Author Archives: anhaga1
On the back of an envelope
To welcome death with open arms seems strange
and yet the slow decay of strength and wit
is horror greater to sustain than breath.
30.12.11
Dark times
Once upon a time humans spent half their time beneath a canopy of stars. We knew them by name and understood their rhythm. Then one day we received the gift of fire. Not only did it frighten away circling predators and hold off nightmares, but so did the stars flee away and a curtain of darkness fell.
Autumn Leaves
I was struck the other day by the number of different kinds of maple leaves I saw in all their magnificent fall colours blowing along the roadside. I picked a few up, I’m a bit of scavenger when it comes to Nature’s prettier droppings, thinking that I would identify them when I got home. But then I remembered I’ve packed my books, including Trees of Canada. I must have found six different kinds including Japanese maple which doesn’t really count, and the ubiquitous, prolific, invasive Norway maple. The others, which I don’t know the names of, the native species, are all different shapes, including one which is just like the one on the Canadian flag so I think it may be sugar maple.
The book of trees is just one of the hundreds I’ve packed in boxes scrounged from the liquor store in preparation for our eventual move. Already I’ve found it inconvenient, so I suppose that’s a good sign. My collection of books is a living, useful one.
Home
A point to ponder: what is the difference between love of the land and patriotism? Is there actually any point of similarity at all?
One leads to a sense of place, a feeling of belonging, security. The other is the trigger for war, fear of the other, desire for conquest.
Home is where the heart is? Or maybe not.
What is home? Is it the house we’ve lived in much of our life? Is it our town or city or country? Is it things, old familiar things, books you can find on your shelf, familiar kitchen tools, the way the light changes through the day, through the seasons? Is it the view from the kitchen window, or the neighbours passing by on their regular walks? Is it something we can take with us no matter where we go?
Is home in my heart?
Tempus fugit
The little girl, walking slowly up the hill to school in the snow, observing meltwater running down the ditch. A fairyland, a miniature river with space for fairies.

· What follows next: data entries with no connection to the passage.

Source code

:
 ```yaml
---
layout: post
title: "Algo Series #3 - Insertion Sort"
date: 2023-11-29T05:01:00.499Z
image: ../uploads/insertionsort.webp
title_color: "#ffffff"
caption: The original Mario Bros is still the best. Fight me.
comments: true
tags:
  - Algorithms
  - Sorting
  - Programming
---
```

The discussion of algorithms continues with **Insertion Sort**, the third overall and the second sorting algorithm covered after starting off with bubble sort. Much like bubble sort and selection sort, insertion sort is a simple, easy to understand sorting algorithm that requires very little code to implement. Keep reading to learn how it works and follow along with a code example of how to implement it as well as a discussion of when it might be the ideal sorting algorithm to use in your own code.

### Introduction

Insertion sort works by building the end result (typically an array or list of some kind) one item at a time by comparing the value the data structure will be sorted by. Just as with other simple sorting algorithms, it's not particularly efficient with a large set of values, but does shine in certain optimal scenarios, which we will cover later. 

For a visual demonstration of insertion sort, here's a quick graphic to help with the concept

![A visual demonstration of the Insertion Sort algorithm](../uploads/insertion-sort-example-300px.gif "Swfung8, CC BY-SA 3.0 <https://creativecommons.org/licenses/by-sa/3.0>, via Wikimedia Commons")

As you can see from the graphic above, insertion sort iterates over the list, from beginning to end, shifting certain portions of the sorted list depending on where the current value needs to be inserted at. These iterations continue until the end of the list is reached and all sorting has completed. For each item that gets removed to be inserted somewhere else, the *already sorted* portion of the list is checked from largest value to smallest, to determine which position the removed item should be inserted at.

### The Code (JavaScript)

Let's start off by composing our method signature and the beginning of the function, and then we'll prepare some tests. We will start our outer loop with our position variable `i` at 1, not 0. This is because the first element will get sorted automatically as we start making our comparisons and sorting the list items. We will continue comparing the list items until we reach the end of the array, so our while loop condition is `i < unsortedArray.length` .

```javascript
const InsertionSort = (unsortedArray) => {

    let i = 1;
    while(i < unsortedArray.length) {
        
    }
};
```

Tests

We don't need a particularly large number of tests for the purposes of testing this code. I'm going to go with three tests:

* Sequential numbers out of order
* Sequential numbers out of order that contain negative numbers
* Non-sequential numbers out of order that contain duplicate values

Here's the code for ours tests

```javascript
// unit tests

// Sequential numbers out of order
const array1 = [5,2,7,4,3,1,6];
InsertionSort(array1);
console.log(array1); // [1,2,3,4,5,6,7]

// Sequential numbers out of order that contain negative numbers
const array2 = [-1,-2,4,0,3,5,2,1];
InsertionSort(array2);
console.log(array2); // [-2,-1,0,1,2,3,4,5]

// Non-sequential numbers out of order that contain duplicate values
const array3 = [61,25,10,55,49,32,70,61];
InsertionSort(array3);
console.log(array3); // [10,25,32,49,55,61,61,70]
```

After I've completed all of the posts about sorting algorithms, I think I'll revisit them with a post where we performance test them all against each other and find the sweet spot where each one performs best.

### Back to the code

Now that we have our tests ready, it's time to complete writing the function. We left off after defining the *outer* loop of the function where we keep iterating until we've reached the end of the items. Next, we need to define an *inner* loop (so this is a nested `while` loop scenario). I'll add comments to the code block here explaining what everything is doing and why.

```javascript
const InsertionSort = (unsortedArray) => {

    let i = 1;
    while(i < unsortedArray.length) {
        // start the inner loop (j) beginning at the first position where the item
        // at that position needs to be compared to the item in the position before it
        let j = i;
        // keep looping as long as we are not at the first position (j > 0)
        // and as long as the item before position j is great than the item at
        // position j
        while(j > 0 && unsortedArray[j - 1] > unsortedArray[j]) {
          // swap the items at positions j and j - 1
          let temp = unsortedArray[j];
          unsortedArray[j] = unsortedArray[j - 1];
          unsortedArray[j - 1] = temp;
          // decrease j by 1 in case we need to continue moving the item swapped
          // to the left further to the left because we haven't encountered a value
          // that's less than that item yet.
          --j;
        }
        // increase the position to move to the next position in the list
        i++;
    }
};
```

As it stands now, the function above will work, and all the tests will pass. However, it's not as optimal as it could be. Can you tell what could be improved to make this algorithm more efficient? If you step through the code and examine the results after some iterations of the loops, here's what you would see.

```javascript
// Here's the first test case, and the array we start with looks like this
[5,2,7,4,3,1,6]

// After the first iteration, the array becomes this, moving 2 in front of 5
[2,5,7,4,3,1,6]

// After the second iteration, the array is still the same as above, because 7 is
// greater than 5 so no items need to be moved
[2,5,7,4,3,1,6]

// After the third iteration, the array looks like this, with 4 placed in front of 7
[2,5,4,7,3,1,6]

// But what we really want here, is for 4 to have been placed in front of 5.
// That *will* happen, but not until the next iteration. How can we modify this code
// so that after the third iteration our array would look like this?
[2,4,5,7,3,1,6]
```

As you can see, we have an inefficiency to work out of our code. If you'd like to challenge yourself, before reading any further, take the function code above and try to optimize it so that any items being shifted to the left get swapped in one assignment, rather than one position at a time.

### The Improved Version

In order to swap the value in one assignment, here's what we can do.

She tells herself stories all the way, imagining the lives of little people.
The old woman, walking briskly under a summer sun, observing flowers and grasses, hearing birds, seeing insects, trying to name and classify everything in this burgeoning natural world so full of wonder and mystery.
What is the difference between seven and seventy, except for decades of life, decades which seem to have leaked unnoticed through careless fingers, hours and days, months and years running down the drain of time, flowing eventually into the ocean of infinity from which they once emerged?